Maximum Number of K-Divisible Components

Maximum Number of K-Divisible Components

What is this problem about?

The Maximum Number of K-Divisible Components coding problem gives you a tree of n nodes, each with a value. You can remove any edges from the tree to split it into components. A component is "k-divisible" if the sum of its node values is divisible by k. Find the maximum number of k-divisible components you can create by removing edges.
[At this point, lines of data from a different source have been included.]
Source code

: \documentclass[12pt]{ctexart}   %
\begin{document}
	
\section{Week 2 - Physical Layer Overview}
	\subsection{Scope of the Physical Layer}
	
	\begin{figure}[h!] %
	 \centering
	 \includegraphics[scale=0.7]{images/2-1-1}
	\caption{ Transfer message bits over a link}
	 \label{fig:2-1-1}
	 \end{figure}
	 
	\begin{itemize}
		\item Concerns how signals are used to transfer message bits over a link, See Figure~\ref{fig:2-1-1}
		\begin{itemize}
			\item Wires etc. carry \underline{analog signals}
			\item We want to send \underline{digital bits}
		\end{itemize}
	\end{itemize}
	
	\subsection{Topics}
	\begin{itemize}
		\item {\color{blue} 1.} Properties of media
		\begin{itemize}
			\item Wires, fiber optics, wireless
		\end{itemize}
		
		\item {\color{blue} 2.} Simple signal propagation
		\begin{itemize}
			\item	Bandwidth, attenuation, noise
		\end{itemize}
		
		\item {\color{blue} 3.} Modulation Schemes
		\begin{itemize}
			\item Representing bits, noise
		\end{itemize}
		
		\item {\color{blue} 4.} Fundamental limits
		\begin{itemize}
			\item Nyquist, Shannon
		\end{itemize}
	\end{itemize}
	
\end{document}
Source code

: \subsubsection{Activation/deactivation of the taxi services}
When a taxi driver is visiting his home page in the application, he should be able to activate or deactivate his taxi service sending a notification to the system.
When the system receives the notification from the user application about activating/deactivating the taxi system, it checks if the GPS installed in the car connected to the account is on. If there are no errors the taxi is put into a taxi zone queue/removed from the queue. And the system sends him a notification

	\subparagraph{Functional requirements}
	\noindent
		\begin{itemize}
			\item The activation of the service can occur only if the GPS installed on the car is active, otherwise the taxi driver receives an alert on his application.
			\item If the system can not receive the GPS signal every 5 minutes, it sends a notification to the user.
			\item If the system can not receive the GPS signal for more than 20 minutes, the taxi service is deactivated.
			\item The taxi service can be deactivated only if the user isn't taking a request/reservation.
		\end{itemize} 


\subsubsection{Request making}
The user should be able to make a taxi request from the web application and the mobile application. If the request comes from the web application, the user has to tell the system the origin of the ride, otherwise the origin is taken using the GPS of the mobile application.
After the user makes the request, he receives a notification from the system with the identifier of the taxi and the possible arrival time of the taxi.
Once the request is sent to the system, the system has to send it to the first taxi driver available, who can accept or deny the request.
Why is this asked in interviews?

Amazon and Google include this problem because it requires a DFS-based greedy observation on trees: when traversing a rooted tree, a subtree can be "cut off" (the edge to its parent removed) if and only if the subtree's total sum is divisible by k. This is a clean tree DP insight that rewards candidates who think recursively.

Algorithmic pattern used

DFS with greedy cutting: Root the tree at node 0. Perform a post-order DFS. For each node, compute the subtree sum modulo k. If the subtree sum mod k equals 0, this subtree is k-divisible — cut it off (increment count, return 0 to parent so the parent doesn't double-count). Otherwise, return the subtree sum mod k to the parent to accumulate. The initial count is 1 (the whole tree itself, if the total sum is divisible by k). Time: O(n).

Example explanation

Tree: 0-1, 0-2, 1-3. Values: [1, 2, 3, 4]. k=5.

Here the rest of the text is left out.